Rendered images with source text
-- -- --
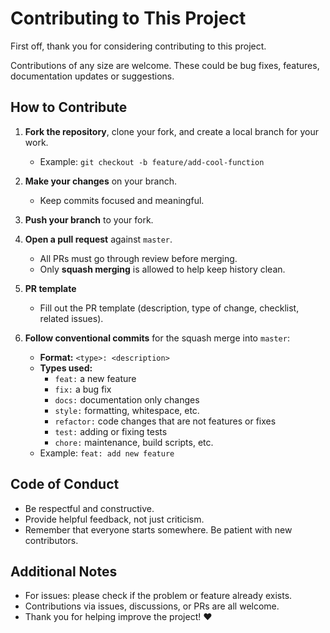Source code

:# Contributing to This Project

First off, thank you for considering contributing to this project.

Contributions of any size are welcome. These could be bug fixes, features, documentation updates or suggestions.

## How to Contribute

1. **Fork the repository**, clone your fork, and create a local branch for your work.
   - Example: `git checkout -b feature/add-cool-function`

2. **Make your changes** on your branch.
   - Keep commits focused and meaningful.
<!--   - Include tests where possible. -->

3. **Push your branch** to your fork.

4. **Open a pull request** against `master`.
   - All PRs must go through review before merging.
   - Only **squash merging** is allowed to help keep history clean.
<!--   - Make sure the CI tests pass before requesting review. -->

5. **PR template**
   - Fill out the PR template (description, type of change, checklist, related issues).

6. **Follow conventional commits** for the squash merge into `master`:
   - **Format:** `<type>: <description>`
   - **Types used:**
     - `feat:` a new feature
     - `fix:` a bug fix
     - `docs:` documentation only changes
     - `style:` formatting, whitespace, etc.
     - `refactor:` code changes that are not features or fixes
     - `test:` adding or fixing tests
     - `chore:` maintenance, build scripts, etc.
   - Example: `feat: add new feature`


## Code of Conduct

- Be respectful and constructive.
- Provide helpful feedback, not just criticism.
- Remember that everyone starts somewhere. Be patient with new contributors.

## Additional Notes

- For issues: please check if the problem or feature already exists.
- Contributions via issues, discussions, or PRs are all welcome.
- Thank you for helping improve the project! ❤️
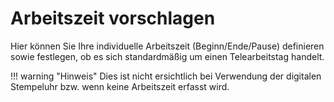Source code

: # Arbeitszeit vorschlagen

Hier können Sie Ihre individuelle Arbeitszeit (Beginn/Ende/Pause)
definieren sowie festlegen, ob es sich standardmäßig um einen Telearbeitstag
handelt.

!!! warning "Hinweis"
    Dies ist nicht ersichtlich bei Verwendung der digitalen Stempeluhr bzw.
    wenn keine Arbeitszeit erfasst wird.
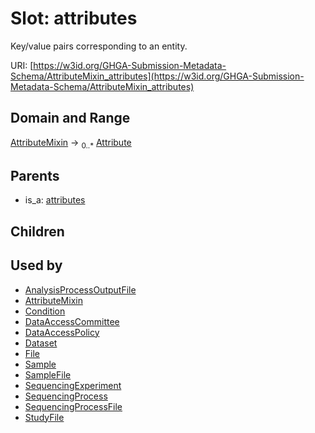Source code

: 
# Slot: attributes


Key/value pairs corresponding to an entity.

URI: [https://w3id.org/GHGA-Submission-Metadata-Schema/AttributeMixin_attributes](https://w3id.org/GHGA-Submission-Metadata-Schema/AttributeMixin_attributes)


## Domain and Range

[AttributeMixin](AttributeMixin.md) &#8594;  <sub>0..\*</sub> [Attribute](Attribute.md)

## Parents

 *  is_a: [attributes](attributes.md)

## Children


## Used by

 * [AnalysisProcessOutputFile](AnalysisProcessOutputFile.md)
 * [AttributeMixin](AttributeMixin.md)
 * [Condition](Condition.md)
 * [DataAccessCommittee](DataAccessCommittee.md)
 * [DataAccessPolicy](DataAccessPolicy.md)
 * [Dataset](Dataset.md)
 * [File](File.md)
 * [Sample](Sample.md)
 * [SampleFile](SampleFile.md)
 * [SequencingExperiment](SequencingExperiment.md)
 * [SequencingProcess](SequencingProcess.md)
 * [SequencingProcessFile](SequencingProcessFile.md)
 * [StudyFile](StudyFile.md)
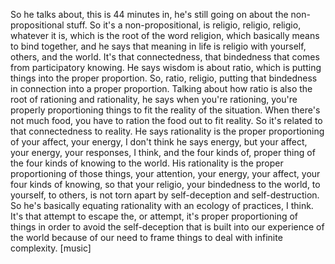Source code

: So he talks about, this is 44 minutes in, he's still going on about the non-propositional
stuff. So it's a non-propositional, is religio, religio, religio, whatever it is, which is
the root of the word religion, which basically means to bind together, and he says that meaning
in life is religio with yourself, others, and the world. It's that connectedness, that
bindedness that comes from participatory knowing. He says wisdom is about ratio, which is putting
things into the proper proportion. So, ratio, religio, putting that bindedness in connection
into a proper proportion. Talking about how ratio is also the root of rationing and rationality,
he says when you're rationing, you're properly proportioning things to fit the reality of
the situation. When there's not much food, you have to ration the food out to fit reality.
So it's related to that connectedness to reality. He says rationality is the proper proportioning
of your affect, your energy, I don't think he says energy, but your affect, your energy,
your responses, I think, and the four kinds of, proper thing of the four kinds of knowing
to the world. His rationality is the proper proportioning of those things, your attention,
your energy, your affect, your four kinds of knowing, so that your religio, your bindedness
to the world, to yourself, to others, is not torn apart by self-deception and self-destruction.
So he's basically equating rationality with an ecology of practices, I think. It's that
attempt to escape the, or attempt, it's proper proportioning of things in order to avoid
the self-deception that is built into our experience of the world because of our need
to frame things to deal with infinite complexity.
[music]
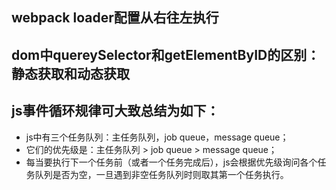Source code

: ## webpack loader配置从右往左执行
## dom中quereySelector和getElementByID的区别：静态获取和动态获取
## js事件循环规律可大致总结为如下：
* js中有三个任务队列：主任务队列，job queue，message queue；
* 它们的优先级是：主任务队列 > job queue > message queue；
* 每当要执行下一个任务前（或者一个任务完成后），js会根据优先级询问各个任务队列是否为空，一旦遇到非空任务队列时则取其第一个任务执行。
-- -- --
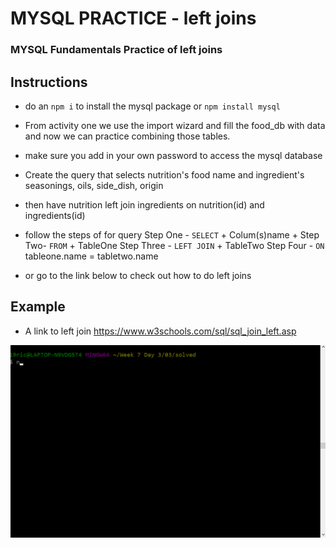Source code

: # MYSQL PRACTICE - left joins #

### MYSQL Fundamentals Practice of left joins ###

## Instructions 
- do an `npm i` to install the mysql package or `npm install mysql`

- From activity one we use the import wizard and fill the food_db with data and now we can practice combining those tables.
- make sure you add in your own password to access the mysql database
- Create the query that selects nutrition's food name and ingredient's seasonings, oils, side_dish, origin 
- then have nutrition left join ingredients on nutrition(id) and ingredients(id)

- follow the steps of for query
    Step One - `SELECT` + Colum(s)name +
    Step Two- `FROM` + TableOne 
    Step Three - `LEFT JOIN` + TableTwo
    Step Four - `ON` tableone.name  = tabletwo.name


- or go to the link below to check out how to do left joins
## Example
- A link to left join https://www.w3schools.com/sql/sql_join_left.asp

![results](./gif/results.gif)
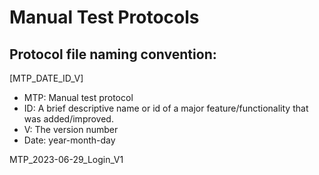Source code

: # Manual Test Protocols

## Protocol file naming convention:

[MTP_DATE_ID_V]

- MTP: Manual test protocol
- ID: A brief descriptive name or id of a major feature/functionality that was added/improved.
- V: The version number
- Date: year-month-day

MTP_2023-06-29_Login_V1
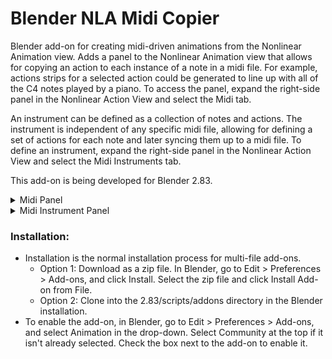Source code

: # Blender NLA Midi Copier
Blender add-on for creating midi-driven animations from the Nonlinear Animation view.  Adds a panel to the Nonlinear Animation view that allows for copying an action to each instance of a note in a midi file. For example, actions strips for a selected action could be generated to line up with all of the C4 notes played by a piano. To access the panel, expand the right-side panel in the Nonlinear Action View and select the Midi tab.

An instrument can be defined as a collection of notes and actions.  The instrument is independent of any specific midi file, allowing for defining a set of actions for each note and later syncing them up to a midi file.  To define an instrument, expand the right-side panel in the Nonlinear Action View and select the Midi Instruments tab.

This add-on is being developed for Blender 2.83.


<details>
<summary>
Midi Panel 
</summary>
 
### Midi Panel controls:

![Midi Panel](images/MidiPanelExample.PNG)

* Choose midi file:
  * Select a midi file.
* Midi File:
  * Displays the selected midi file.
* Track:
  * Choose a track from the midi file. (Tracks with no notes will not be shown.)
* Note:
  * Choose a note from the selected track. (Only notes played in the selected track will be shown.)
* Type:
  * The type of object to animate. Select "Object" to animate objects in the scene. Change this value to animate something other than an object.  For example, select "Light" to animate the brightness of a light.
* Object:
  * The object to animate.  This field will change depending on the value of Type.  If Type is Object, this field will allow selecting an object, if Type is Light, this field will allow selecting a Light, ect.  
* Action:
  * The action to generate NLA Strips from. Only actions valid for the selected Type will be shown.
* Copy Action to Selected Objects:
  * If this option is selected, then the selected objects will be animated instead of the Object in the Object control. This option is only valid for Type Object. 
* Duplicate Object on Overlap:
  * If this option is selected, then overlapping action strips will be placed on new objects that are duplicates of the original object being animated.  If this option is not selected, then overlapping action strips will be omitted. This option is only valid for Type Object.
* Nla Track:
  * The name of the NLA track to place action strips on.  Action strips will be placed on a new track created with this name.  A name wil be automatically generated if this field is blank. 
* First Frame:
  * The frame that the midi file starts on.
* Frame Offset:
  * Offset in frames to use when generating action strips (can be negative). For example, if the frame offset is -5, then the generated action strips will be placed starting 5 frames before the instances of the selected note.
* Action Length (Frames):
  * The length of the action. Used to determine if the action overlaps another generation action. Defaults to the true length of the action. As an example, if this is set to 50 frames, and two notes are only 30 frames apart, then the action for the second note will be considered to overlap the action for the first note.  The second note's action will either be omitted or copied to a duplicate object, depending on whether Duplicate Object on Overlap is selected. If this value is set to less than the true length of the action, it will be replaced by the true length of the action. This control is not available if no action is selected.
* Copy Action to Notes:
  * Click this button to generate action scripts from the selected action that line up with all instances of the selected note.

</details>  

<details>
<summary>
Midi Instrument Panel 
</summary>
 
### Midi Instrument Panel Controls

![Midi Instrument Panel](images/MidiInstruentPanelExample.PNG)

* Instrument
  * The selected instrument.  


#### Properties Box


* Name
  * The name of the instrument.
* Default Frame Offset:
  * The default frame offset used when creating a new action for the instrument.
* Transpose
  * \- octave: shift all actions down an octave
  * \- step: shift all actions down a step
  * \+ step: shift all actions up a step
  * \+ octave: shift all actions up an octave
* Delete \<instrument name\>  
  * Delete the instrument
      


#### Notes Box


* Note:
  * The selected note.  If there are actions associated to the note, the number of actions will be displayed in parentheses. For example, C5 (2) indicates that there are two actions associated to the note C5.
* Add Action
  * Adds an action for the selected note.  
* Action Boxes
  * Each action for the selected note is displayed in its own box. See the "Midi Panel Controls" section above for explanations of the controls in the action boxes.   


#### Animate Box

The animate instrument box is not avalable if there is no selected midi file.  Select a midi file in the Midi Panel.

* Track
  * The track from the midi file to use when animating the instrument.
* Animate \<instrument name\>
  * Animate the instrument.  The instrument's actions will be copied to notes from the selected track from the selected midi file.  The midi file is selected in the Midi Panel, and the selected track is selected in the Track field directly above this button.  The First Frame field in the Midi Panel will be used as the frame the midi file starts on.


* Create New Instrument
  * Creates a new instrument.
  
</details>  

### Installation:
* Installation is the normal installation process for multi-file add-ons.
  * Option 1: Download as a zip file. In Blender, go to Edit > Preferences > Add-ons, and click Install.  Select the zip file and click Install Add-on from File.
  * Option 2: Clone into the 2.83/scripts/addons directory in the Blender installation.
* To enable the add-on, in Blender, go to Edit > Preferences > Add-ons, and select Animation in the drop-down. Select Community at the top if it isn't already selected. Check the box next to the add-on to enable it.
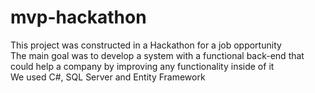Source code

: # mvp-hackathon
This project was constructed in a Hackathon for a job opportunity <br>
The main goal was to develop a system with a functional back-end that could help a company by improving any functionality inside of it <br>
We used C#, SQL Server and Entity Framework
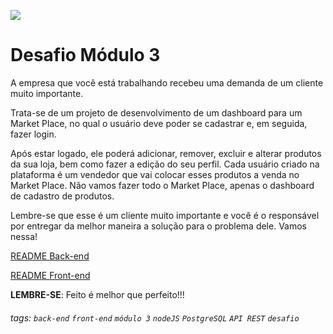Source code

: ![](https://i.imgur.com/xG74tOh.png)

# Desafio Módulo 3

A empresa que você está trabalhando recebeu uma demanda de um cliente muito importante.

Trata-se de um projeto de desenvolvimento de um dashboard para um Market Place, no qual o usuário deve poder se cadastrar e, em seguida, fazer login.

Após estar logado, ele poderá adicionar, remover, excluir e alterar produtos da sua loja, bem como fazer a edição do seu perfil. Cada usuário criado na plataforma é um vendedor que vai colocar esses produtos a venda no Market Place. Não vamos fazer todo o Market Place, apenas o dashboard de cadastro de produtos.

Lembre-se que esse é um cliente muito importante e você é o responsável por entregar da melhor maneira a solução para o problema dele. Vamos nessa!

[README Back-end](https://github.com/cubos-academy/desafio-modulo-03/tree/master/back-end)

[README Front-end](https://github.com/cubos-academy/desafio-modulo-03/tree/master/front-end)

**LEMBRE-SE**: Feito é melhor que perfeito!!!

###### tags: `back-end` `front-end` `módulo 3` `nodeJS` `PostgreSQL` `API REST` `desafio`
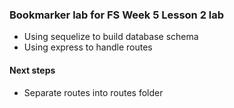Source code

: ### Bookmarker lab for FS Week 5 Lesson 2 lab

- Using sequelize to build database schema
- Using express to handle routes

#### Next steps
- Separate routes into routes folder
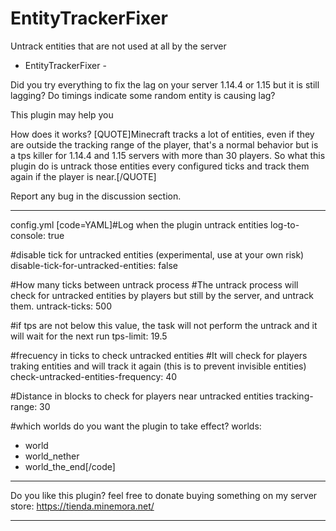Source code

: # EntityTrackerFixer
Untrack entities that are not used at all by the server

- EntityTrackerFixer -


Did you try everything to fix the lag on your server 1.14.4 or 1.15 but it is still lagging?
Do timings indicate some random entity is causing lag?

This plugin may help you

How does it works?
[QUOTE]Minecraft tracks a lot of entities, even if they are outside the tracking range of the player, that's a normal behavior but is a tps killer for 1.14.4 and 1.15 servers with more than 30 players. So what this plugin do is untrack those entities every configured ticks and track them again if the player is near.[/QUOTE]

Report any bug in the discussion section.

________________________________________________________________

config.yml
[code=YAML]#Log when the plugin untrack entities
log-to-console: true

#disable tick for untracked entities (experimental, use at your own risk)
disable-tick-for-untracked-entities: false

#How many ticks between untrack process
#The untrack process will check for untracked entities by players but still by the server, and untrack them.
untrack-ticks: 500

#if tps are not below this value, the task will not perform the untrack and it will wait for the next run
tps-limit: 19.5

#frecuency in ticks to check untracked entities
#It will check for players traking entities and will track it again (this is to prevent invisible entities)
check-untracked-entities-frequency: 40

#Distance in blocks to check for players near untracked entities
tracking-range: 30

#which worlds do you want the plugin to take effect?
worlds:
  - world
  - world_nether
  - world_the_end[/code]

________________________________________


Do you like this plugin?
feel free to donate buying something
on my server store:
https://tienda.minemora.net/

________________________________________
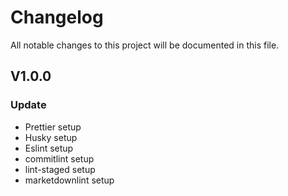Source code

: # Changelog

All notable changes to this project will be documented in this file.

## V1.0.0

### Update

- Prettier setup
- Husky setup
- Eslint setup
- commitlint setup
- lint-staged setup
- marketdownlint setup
-- -- --
» Exercise aim
In the entries, how many lines include the string "players"? Only the number should be given.

» Exercise result
4